▶ [Problem statement]: Set down every record below exactly as it stands, leaving out the pictures.

▶ [Exercise inputs]:
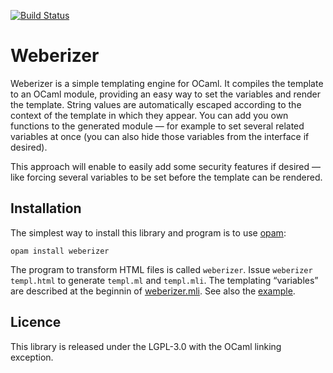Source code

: [![Build Status](https://travis-ci.org/Chris00/weberizer.svg?branch=master)](https://travis-ci.org/Chris00/weberizer)

Weberizer
=========

Weberizer is a simple templating engine for OCaml.  It compiles the
template to an OCaml module, providing an easy way to set the
variables and render the template.  String values are automatically
escaped according to the context of the template in which they appear.
You can add you own functions to the generated module — for example to
set several related variables at once (you can also hide those
variables from the interface if desired).

This approach will enable to easily add some security features if
desired — like forcing several variables to be set before the template
can be rendered.

Installation
------------

The simplest way to install this library and program is to use
[opam](https://opam.ocaml.org/):

    opam install weberizer

The program to transform HTML files is called `weberizer`.  Issue
`weberizer templ.html` to generate `templ.ml` and `templ.mli`.  The
templating “variables” are described at the beginnin of
[weberizer.mli](lib/weberizer.mli).  See also the [example](demo/).

Licence
-------

This library is released under the LGPL-3.0 with the OCaml linking
exception.
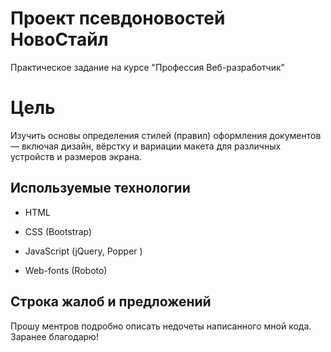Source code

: # Проект псевдоновостей НовоСтайл

Практическое задание на курсе "Профессия Веб-разработчик"

# Цель

Изучить основы определения стилей (правил) оформления документов — включая дизайн, вёрстку и вариации макета для различных устройств и размеров экрана.

## Используемые технологии

* HTML

* CSS (Bootstrap)

* JavaScript (jQuery, Popper )

* Web-fonts (Roboto)

## Строка жалоб и предложений

Прошу ментров подробно описать недочеты написанного мной кода. Заранее благодарю!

▶ [Reply to the task]:
Source code

: [![Build Status](https://travis-ci.org/Chris00/weberizer.svg?branch=master)](https://travis-ci.org/Chris00/weberizer)

Weberizer
=========

Weberizer is a simple templating engine for OCaml.  It compiles the
template to an OCaml module, providing an easy way to set the
variables and render the template.  String values are automatically
escaped according to the context of the template in which they appear.
You can add you own functions to the generated module — for example to
set several related variables at once (you can also hide those
variables from the interface if desired).

This approach will enable to easily add some security features if
desired — like forcing several variables to be set before the template
can be rendered.

Installation
------------

The simplest way to install this library and program is to use
[opam](https://opam.ocaml.org/):

    opam install weberizer

The program to transform HTML files is called `weberizer`.  Issue
`weberizer templ.html` to generate `templ.ml` and `templ.mli`.  The
templating “variables” are described at the beginnin of
[weberizer.mli](lib/weberizer.mli).  See also the [example](demo/).

Licence
-------

This library is released under the LGPL-3.0 with the OCaml linking
exception.
Source code

: # Проект псевдоновостей НовоСтайл

Практическое задание на курсе "Профессия Веб-разработчик"

# Цель

Изучить основы определения стилей (правил) оформления документов — включая дизайн, вёрстку и вариации макета для различных устройств и размеров экрана.

## Используемые технологии

* HTML

* CSS (Bootstrap)

* JavaScript (jQuery, Popper )

* Web-fonts (Roboto)

## Строка жалоб и предложений

Прошу ментров подробно описать недочеты написанного мной кода. Заранее благодарю!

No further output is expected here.